Launch
Golden Opportunities for Change
December 26, 2001
Written by Rob O'Connor


It's weird to imagine, but Bush are now alterna-rock veterans. Why, it seems like only yesterday they were the one British band foregoing Britpop for the smeary grunge of Seattle, emerging as a suspicious byproduct of the post-Nirvana wave. A decade later, they've released their fourth album, Golden State, a collection of their tightest songs yet. Helped in the process by mega-producer Dave Sardy (Marilyn Manson, Helmet), Bush sound louder and angrier than ever. However, since the band has never sought to blaze new trails, but rather serve as a mirror of the times, current world events have made them rethink many of their own values and reflect even deeper on their work.

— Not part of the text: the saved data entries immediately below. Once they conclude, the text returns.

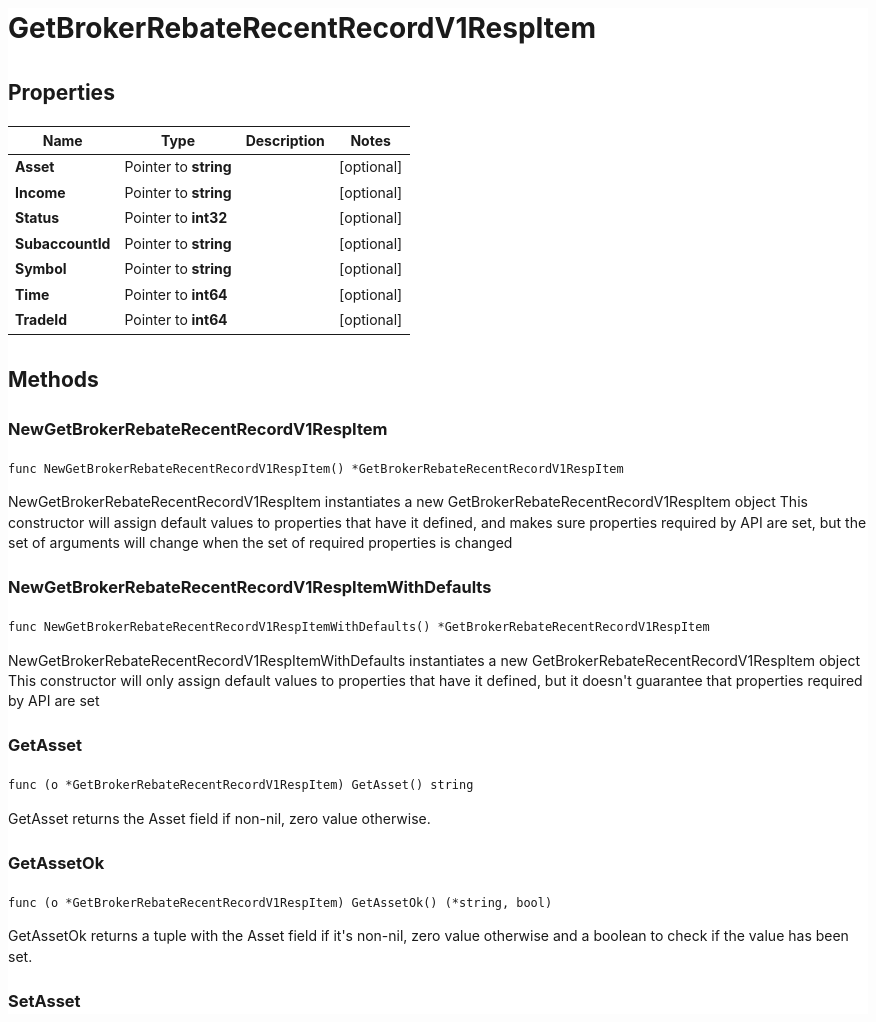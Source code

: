 # GetBrokerRebateRecentRecordV1RespItem

## Properties

Name | Type | Description | Notes
------------ | ------------- | ------------- | -------------
**Asset** | Pointer to **string** |  | [optional] 
**Income** | Pointer to **string** |  | [optional] 
**Status** | Pointer to **int32** |  | [optional] 
**SubaccountId** | Pointer to **string** |  | [optional] 
**Symbol** | Pointer to **string** |  | [optional] 
**Time** | Pointer to **int64** |  | [optional] 
**TradeId** | Pointer to **int64** |  | [optional] 

## Methods

### NewGetBrokerRebateRecentRecordV1RespItem

`func NewGetBrokerRebateRecentRecordV1RespItem() *GetBrokerRebateRecentRecordV1RespItem`

NewGetBrokerRebateRecentRecordV1RespItem instantiates a new GetBrokerRebateRecentRecordV1RespItem object
This constructor will assign default values to properties that have it defined,
and makes sure properties required by API are set, but the set of arguments
will change when the set of required properties is changed

### NewGetBrokerRebateRecentRecordV1RespItemWithDefaults

`func NewGetBrokerRebateRecentRecordV1RespItemWithDefaults() *GetBrokerRebateRecentRecordV1RespItem`

NewGetBrokerRebateRecentRecordV1RespItemWithDefaults instantiates a new GetBrokerRebateRecentRecordV1RespItem object
This constructor will only assign default values to properties that have it defined,
but it doesn't guarantee that properties required by API are set

### GetAsset

`func (o *GetBrokerRebateRecentRecordV1RespItem) GetAsset() string`

GetAsset returns the Asset field if non-nil, zero value otherwise.

### GetAssetOk

`func (o *GetBrokerRebateRecentRecordV1RespItem) GetAssetOk() (*string, bool)`

GetAssetOk returns a tuple with the Asset field if it's non-nil, zero value otherwise
and a boolean to check if the value has been set.

### SetAsset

"The bands that will have the hardest times are the real nihilist bands," says singer-guitarist Gavin Rossdale of the September 11 aftermath. "Everyone is just celebrating and appreciating life so much, and we've always been at pains to do that, and even the darkest and most strung-out, loneliest songs we've ever done have always been with a sense of trying to come back into sort of normal things, or looking for the good in stuff. We've never been seen as a violent kind of band--maybe dynamic and strong, but never sort of aggressive or over-violent."

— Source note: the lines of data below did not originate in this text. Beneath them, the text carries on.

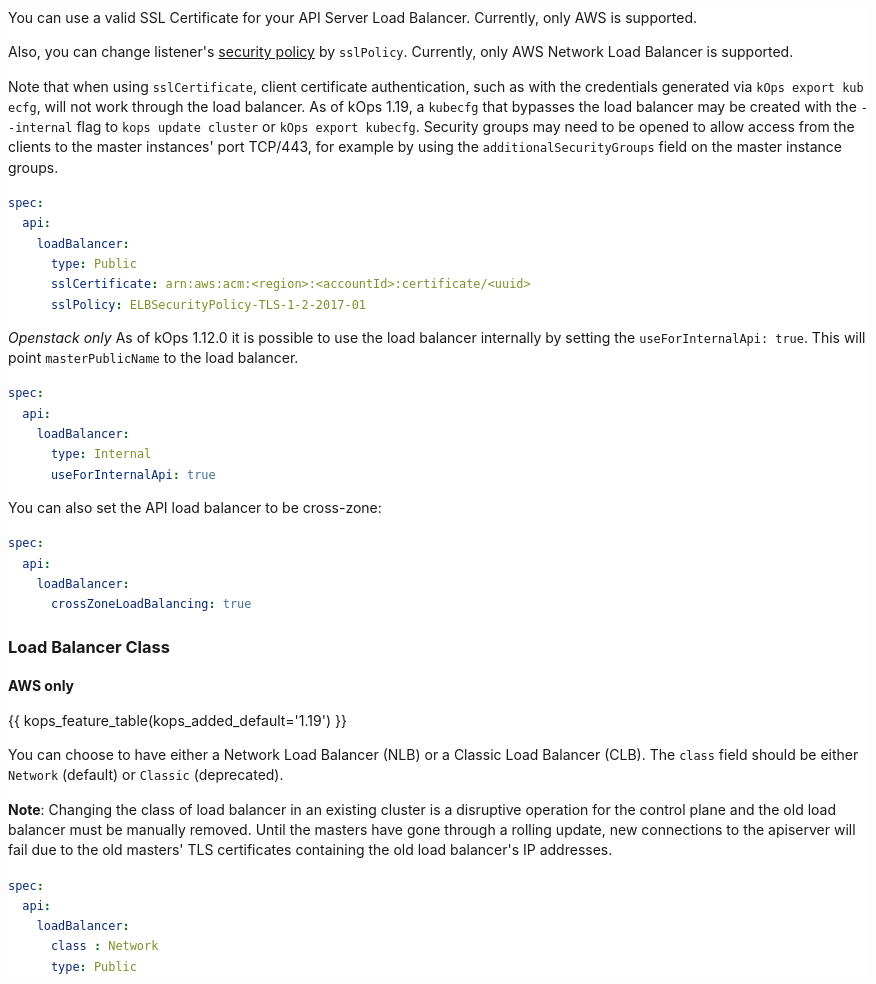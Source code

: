 You can use a valid SSL Certificate for your API Server Load Balancer. Currently, only AWS is supported.

Also, you can change listener's [security policy](https://docs.aws.amazon.com/sdk-for-go/api/service/elbv2/#CreateListenerInput) by `sslPolicy`. Currently, only AWS Network Load Balancer is supported.

Note that when using `sslCertificate`, client certificate authentication, such as with the credentials generated via `kOps export kubecfg`, will not work through the load balancer. As of kOps 1.19, a `kubecfg` that bypasses the load balancer may be created with the `--internal` flag to `kops update cluster` or `kOps export kubecfg`. Security groups may need to be opened to allow access from the clients to the master instances' port TCP/443, for example by using the `additionalSecurityGroups` field on the master instance groups.

```yaml
spec:
  api:
    loadBalancer:
      type: Public
      sslCertificate: arn:aws:acm:<region>:<accountId>:certificate/<uuid>
      sslPolicy: ELBSecurityPolicy-TLS-1-2-2017-01
```

*Openstack only*
As of kOps 1.12.0 it is possible to use the load balancer internally by setting the `useForInternalApi: true`.
This will point `masterPublicName` to the load balancer.

```yaml
spec:
  api:
    loadBalancer:
      type: Internal
      useForInternalApi: true
```

You can also set the API load balancer to be cross-zone:
```yaml
spec:
  api:
    loadBalancer:
      crossZoneLoadBalancing: true
```

### Load Balancer Class

**AWS only**

{{ kops_feature_table(kops_added_default='1.19') }}

You can choose to have either a Network Load Balancer (NLB) or a Classic Load Balancer (CLB). The `class` field should be either `Network` (default) or `Classic` (deprecated).

**Note**: Changing the class of load balancer in an existing cluster is a disruptive operation for the control plane and the old load balancer must be manually removed. Until the masters have gone through a rolling update, new connections to the apiserver will fail due to the old masters' TLS certificates containing the old load balancer's IP addresses.
```yaml
spec:
  api:
    loadBalancer:
      class : Network
      type: Public
```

If anything, Bush were lucky. Their album cover was supposed to feature the silhouette of a plane--which, considering the timing and people's sensitivity, would no longer have been appropriate. A plain gold cover will now stand. "It would have been a horrendous cover to have," admits Rossdale. "But prior to those attacks, when a plane was just an instrument of travel, and change, and motion, of all things good, it was an amazing cover."

Reading Rossdale's lyrics to songs such as "Land Of The Living" ("Airwaves, jet planes/Safe landing, life branding...This is the land of the living/The land of survival") or "Headful Of Ghosts" ("At my best when I'm terrorist inside/At my best when it's all me/I was there when they took all the people"), the effect is almost eerie. Rossdale's feelings are mixed. Of the "terrorist" reference, he feels that cuts too close. "It was really just a total poetic moment, liberal freedom with words. Now, I don't know...I don't think I can sing it in the same way anymore, so I've got to change that."

However, Rossdale is also aware that art changes lives, and that inaction would be the worst reaction of all. "It's going to take weeding out all these terrorists, of course," he says. "But then there's going to be a rebirth, a meeting of cultures and a sort of understanding of cultures, like the First World and the Third World. There's really such an imbalance of things, and we really need to get the best out of this and preserve the memories of those people who died and whose families have suffered so much out of this. I think the best thing we can do is to create a forum, and to create a situation where this can happen never again, and this comes from dialogue after the war."